### What to do
Search the records below for the word "plotting". Copy each line where it occurs.

### Input data
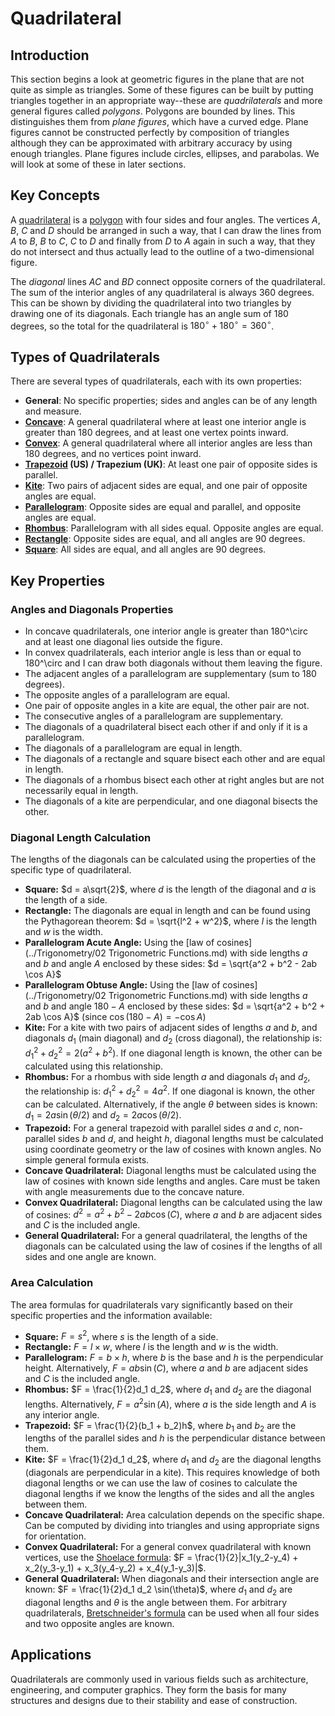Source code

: # Quadrilateral

## Introduction

This section begins a look at geometric figures in the plane that are not quite as simple as triangles. Some of these figures can be built by putting triangles together in an appropriate way--these are _quadrilaterals_ and more general figures called _polygons_. Polygons are bounded by lines. This distinguishes them from _plane figures_, which have a curved edge. Plane figures cannot be constructed perfectly by composition of triangles although they can be approximated with arbitrary accuracy by using enough triangles. Plane figures include circles, ellipses, and parabolas. We will look at some of these in later sections.

## Key Concepts

A [quadrilateral](https://mathworld.wolfram.com/Quadrilateral.html/) is a [polygon](https://mathworld.wolfram.com/Polygon.html) with four sides and four angles. The vertices $A$, $B$, $C$ and $D$ should be arranged in such a way, that I can draw the lines from $A$ to $B$, $B$ to $C$, $C$ to $D$ and finally from $D$ to $A$ again in such a way, that they do not intersect and thus actually lead to the outline of a two-dimensional figure.

The _diagonal_ lines $AC$ and $BD$ connect opposite corners of the quadrilateral. The sum of the interior angles of any quadrilateral is always 360 degrees. This can be shown by dividing the quadrilateral into two triangles by drawing one of its diagonals. Each triangle has an angle sum of 180 degrees, so the total for the quadrilateral is $180^\circ + 180^\circ = 360^\circ$.

## Types of Quadrilaterals

There are several types of quadrilaterals, each with its own properties:

- **General**: No specific properties; sides and angles can be of any length and measure.
- **[Concave](https://mathworld.wolfram.com/ConcavePolygon.html)**: A general quadrilateral where at least one interior angle is greater than 180 degrees, and at least one vertex points inward.
- **[Convex](https://mathworld.wolfram.com/ConvexPolygon.html)**: A general quadrilateral where all interior angles are less than 180 degrees, and no vertices point inward.
- **[Trapezoid](https://mathworld.wolfram.com/Trapezoid.html) (US) / Trapezium (UK)**: At least one pair of opposite sides is parallel.
- **[Kite](https://mathworld.wolfram.com/Kite.html)**: Two pairs of adjacent sides are equal, and one pair of opposite angles are equal.
- **[Parallelogram](https://mathworld.wolfram.com/Parallelogram.html)**: Opposite sides are equal and parallel, and opposite angles are equal.
- **[Rhombus](https://mathworld.wolfram.com/Rhombus.html)**: Parallelogram with all sides equal. Opposite angles are equal.
- **[Rectangle](https://mathworld.wolfram.com/Rectangle.html)**: Opposite sides are equal, and all angles are 90 degrees.
- **[Square](https://mathworld.wolfram.com/Square.html)**: All sides are equal, and all angles are 90 degrees.

## Key Properties

### Angles and Diagonals Properties

- In concave quadrilaterals, one interior angle is greater than 180^\circ and at least one diagonal lies outside the figure.
- In convex quadrilaterals, each interior angle is less than or equal to 180^\circ and I can draw both diagonals without them leaving the figure.
- The adjacent angles of a parallelogram are supplementary (sum to 180 degrees).
- The opposite angles of a parallelogram are equal.
- One pair of opposite angles in a kite are equal, the other pair are not.
- The consecutive angles of a parallelogram are supplementary.
- The diagonals of a quadrilateral bisect each other if and only if it is a parallelogram.
- The diagonals of a parallelogram are equal in length.
- The diagonals of a rectangle and square bisect each other and are equal in length.
- The diagonals of a rhombus bisect each other at right angles but are not necessarily equal in length.
- The diagonals of a kite are perpendicular, and one diagonal bisects the other.

### Diagonal Length Calculation

The lengths of the diagonals can be calculated using the properties of the specific type of quadrilateral.

- **Square:** $d = a\sqrt{2}$, where $d$ is the length of the diagonal and $a$ is the length of a side.
- **Rectangle:** The diagonals are equal in length and can be found using the Pythagorean theorem: $d = \sqrt{l^2 + w^2}$, where $l$ is the length and $w$ is the width.
- **Parallelogram Acute Angle:**  Using the [law of cosines](../Trigonometry/02 Trigonometric Functions.md) with side lengths $a$ and $b$ and angle $A$ enclosed by these sides: $d = \sqrt{a^2 + b^2 - 2ab \cos A}$
- **Parallelogram Obtuse Angle:**  Using the [law of cosines](../Trigonometry/02 Trigonometric Functions.md) with side lengths $a$ and $b$ and angle $180 - A$ enclosed by these sides: $d = \sqrt{a^2 + b^2 + 2ab \cos A}$ (since $\cos (180 - A) = - \cos A$)
- **Kite:** For a kite with two pairs of adjacent sides of lengths $a$ and $b$, and diagonals $d_1$ (main diagonal) and $d_2$ (cross diagonal), the relationship is: $d_1^2 + d_2^2 = 2(a^2 + b^2)$. If one diagonal length is known, the other can be calculated using this relationship.
- **Rhombus:** For a rhombus with side length $a$ and diagonals $d_1$ and $d_2$, the relationship is: $d_1^2 + d_2^2 = 4a^2$. If one diagonal is known, the other can be calculated. Alternatively, if the angle $\theta$ between sides is known: $d_1 = 2a\sin(\theta/2)$ and $d_2 = 2a\cos(\theta/2)$.
- **Trapezoid:** For a general trapezoid with parallel sides $a$ and $c$, non-parallel sides $b$ and $d$, and height $h$, diagonal lengths must be calculated using coordinate geometry or the law of cosines with known angles. No simple general formula exists.
- **Concave Quadrilateral:** Diagonal lengths must be calculated using the law of cosines with known side lengths and angles. Care must be taken with angle measurements due to the concave nature.
- **Convex Quadrilateral:** Diagonal lengths can be calculated using the law of cosines: $d^2 = a^2 + b^2 - 2ab\cos(C)$, where $a$ and $b$ are adjacent sides and $C$ is the included angle.
- **General Quadrilateral:** For a general quadrilateral, the lengths of the diagonals can be calculated using the law of cosines if the lengths of all sides and one angle are known.

### Area Calculation

The area formulas for quadrilaterals vary significantly based on their specific properties and the information available:

- **Square:** $F = s^2$, where $s$ is the length of a side.
- **Rectangle:** $F = l \times w$, where $l$ is the length and $w$ is the width.
- **Parallelogram:** $F = b \times h$, where $b$ is the base and $h$ is the perpendicular height. Alternatively, $F = ab\sin(C)$, where $a$ and $b$ are adjacent sides and $C$ is the included angle.
- **Rhombus:** $F = \frac{1}{2}d_1 d_2$, where $d_1$ and $d_2$ are the diagonal lengths. Alternatively, $F = a^2\sin(A)$, where $a$ is the side length and $A$ is any interior angle.
- **Trapezoid:** $F = \frac{1}{2}(b_1 + b_2)h$, where $b_1$ and $b_2$ are the lengths of the parallel sides and $h$ is the perpendicular distance between them.
- **Kite:** $F = \frac{1}{2}d_1 d_2$, where $d_1$ and $d_2$ are the diagonal lengths (diagonals are perpendicular in a kite). This requires knowledge of both diagonal lengths or we can use the law of cosines to calculate the diagonal lengths if we know the lengths of the sides and all the angles between them.
- **Concave Quadrilateral:** Area calculation depends on the specific shape. Can be computed by dividing into triangles and using appropriate signs for orientation.
- **Convex Quadrilateral:** For a general convex quadrilateral with known vertices, use the [Shoelace formula](https://mathworld.wolfram.com/PolygonArea.html): $F = \frac{1}{2}|x_1(y_2-y_4) + x_2(y_3-y_1) + x_3(y_4-y_2) + x_4(y_1-y_3)|$.
- **General Quadrilateral:** When diagonals and their intersection angle are known: $F = \frac{1}{2}d_1 d_2 \sin(\theta)$, where $d_1$ and $d_2$ are diagonal lengths and $\theta$ is the angle between them. For arbitrary quadrilaterals, [Bretschneider's formula](https://mathworld.wolfram.com/BretschneidersFormula.html) can be used when all four sides and two opposite angles are known.

## Applications

Quadrilaterals are commonly used in various fields such as architecture, engineering, and computer graphics. They form the basis for many structures and designs due to their stability and ease of construction.
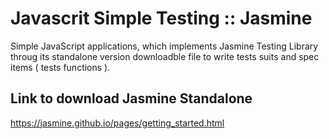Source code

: # Javascrit Simple Testing :: Jasmine 

Simple JavaScript applications, which implements Jasmine Testing Library throug its 
standalone version downloadble file to write tests suits and spec items ( tests functions ).

## Link to download Jasmine Standalone 

https://jasmine.github.io/pages/getting_started.html
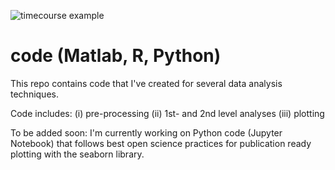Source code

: ![timecourse example](jorvlan/open-visualizations/Python/Pupil%20labs%20pilot%20data.png)

# code (Matlab, R, Python)
This repo contains code that I've created for several data analysis techniques.

Code includes:
(i) pre-processing
(ii) 1st- and 2nd level analyses
(iii) plotting

To be added soon: 
I'm currently working on Python code (Jupyter Notebook) that follows best open science practices for publication ready plotting with the seaborn library.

### Solution to the exercise
(iii) plotting
I'm currently working on Python code (Jupyter Notebook) that follows best open science practices for publication ready plotting with the seaborn library.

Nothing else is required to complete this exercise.